● Prompt: Copy all lines below containing "void".

● Material for the task:
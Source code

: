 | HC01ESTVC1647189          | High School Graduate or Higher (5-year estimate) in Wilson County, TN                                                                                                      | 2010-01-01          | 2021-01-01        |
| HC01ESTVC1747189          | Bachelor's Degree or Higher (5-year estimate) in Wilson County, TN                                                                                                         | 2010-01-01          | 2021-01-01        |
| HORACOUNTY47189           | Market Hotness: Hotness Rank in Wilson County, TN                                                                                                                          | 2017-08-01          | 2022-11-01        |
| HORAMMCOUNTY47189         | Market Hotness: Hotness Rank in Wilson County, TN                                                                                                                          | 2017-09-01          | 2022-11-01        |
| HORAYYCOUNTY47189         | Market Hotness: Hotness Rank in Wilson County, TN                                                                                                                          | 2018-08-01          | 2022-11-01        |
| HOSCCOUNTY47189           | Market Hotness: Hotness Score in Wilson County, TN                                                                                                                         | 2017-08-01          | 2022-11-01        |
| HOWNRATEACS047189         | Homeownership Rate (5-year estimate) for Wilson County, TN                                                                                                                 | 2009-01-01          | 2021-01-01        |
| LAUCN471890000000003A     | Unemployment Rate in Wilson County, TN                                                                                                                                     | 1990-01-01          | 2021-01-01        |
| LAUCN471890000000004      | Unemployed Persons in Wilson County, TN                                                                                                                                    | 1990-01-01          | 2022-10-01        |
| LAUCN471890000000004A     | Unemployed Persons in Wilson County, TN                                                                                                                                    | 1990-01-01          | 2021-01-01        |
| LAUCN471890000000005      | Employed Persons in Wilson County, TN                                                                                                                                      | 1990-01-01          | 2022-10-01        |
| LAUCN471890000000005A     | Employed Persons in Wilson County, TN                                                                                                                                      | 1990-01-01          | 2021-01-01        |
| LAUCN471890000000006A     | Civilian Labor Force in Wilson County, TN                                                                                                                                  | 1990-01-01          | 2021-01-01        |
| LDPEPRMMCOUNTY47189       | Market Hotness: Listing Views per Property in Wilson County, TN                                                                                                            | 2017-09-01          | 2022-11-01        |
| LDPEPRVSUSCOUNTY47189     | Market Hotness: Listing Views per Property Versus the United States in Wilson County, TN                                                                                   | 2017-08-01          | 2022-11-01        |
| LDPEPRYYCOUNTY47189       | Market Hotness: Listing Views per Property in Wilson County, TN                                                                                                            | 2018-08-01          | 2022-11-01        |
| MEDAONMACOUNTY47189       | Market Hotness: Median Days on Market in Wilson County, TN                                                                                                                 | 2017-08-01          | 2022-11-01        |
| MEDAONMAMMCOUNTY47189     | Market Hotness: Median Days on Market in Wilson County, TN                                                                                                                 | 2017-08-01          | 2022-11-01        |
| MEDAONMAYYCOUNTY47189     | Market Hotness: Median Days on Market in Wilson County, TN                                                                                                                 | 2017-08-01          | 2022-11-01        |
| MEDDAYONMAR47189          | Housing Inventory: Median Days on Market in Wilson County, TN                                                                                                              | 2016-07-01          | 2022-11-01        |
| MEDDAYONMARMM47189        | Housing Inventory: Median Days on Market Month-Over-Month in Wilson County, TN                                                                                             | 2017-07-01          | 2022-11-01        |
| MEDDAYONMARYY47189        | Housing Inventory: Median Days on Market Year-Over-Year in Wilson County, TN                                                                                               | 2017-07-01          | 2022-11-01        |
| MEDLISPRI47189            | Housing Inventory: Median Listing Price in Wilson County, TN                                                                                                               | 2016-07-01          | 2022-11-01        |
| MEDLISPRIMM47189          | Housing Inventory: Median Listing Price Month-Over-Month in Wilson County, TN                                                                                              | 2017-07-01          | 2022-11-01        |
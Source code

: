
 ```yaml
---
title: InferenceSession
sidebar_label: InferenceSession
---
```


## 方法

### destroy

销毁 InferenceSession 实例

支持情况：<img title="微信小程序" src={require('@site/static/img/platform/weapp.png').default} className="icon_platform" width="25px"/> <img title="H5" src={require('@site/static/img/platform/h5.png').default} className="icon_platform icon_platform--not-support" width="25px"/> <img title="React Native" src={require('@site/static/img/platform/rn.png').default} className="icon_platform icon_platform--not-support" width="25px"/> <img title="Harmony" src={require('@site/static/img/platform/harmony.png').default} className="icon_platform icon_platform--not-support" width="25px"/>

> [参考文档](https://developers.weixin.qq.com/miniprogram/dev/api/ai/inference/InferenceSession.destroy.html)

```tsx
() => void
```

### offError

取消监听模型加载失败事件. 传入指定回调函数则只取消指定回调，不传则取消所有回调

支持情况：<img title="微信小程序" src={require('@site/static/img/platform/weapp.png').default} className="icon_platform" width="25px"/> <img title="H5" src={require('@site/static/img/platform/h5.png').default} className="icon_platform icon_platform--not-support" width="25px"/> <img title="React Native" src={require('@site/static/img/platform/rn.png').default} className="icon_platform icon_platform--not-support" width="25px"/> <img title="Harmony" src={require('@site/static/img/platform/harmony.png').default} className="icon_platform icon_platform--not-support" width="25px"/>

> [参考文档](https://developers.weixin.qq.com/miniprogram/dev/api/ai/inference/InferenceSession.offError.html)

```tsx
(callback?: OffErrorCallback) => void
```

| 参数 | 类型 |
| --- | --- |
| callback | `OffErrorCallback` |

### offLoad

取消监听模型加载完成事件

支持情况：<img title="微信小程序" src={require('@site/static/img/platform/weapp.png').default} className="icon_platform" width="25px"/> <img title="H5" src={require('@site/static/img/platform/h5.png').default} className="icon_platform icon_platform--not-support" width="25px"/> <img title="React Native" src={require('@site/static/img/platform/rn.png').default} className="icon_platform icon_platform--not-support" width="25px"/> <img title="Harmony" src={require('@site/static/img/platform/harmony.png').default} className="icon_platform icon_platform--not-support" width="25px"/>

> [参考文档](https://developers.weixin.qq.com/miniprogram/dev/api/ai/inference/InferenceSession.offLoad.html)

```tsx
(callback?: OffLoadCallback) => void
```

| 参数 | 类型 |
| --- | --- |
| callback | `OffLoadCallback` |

● Response:
() => void
(callback?: OffErrorCallback) => void
(callback?: OffLoadCallback) => void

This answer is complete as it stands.